Tag: GitHub

  • Digging into the British Empire with R: Lexical topics, part 5

    Some of the most powerful (and interesting) features of working with R on corpus analysis involve exploring technical features of texts. In this script, I use a some well-known R packages for text analysis like tidyr and tidytext, combined with ggplot2, which I used in the previous post, to analyze and visualize textual data.

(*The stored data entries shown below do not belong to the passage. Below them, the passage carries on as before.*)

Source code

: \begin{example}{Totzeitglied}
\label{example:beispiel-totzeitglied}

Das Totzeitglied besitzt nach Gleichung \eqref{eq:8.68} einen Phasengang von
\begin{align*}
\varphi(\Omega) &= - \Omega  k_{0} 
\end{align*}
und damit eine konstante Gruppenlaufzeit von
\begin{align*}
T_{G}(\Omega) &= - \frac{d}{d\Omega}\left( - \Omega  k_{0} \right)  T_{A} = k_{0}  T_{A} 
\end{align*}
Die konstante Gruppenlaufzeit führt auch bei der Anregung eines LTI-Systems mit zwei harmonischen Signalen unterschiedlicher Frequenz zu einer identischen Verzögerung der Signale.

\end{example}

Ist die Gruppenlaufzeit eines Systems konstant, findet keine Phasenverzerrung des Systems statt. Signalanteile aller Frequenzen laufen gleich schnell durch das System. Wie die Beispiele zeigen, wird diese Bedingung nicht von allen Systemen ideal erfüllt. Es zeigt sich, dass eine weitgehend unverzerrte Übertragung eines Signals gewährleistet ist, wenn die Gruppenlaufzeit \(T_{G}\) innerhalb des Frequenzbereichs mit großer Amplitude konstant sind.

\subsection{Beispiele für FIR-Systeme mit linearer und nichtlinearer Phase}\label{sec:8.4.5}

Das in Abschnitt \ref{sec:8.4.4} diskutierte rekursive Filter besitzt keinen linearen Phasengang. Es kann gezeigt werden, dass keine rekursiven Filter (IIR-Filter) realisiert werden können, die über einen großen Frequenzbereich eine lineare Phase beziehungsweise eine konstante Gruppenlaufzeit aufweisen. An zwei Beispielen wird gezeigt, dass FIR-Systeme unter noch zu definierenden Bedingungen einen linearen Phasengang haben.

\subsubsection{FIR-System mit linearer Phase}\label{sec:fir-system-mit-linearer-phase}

    This comnbination allows us to do things like find word frequences in particular subsets of the corpus. In this case, I’ve selected for Rudyard Kipling and charted the 10 words he uses most frequently in the corpus:

    To accomplish this, I filtered for texts by Kipling, unnested the tokens, generated a word count, and plotted the words in a bar graph. Here’s the code:

    # Filter for a specific author in the corpus and tokenize text into words. Here
    # I've used Kipling 
    word_freq <- empire_texts %>%
      filter(author == "Kipling, Rudyard") %>%
      unnest_tokens(word, text) %>%
      # Remove stop words and non-alphabetic characters
      anti_join(stop_words, by = "word") %>%
      filter(str_detect(word, "^[a-z]+$")) %>%
      # Count word frequencies
      count(word, sort = TRUE) %>%
      top_n(10, n)
    
    # Create bar graph
    ggplot(word_freq, aes(x = reorder(word, n), y = n)) +
      geom_bar(stat = "identity", fill = "steelblue") +
      coord_flip() +
      labs(title = "Top 10 Words by Rudyard Kipling",
           x = "Words", y = "Frequency") +
      theme_minimal()

    I also selected the top 10 bigrams and filtered for author, in this case H. Rider Haggard:

    In this case, I was just interested in seeing any bigrams, but depending on your analysis, you might want to see, for example, what the first word in a bigram is if the second word is always “land.” You could do that by slightly modifying the script and including a line to filter word2 as land. For example:

    bigram_freq <- empire_texts %>%
      filter(author == "Haggard, H. Rider (Henry Rider)") %>%
      unnest_tokens(bigram, text, token = "ngrams", n = 2) %>%
      filter(!is.na(bigram)) %>%
      separate(bigram, into = c("word1", "word2"), sep = " ") %>%
      # Filter for bigrams where word2 is "land"
      filter(word2 == "land") %>%
      filter(!word1 %in% stop_words$word) %>%
      unite(bigram, word1, word2, sep = " ") %>%
      count(bigram, sort = TRUE) %>%
      top_n(10, n)

    Finally, I’ve used TF-IDF (Term Frequency-Inverse Document Frequency) to chart the top 5 most distinctive words by title. The titles are randomly generated from the corpus with set seed (which I’ve set to 279 in my script), but you could regenerate with random titles by changing the set seed number.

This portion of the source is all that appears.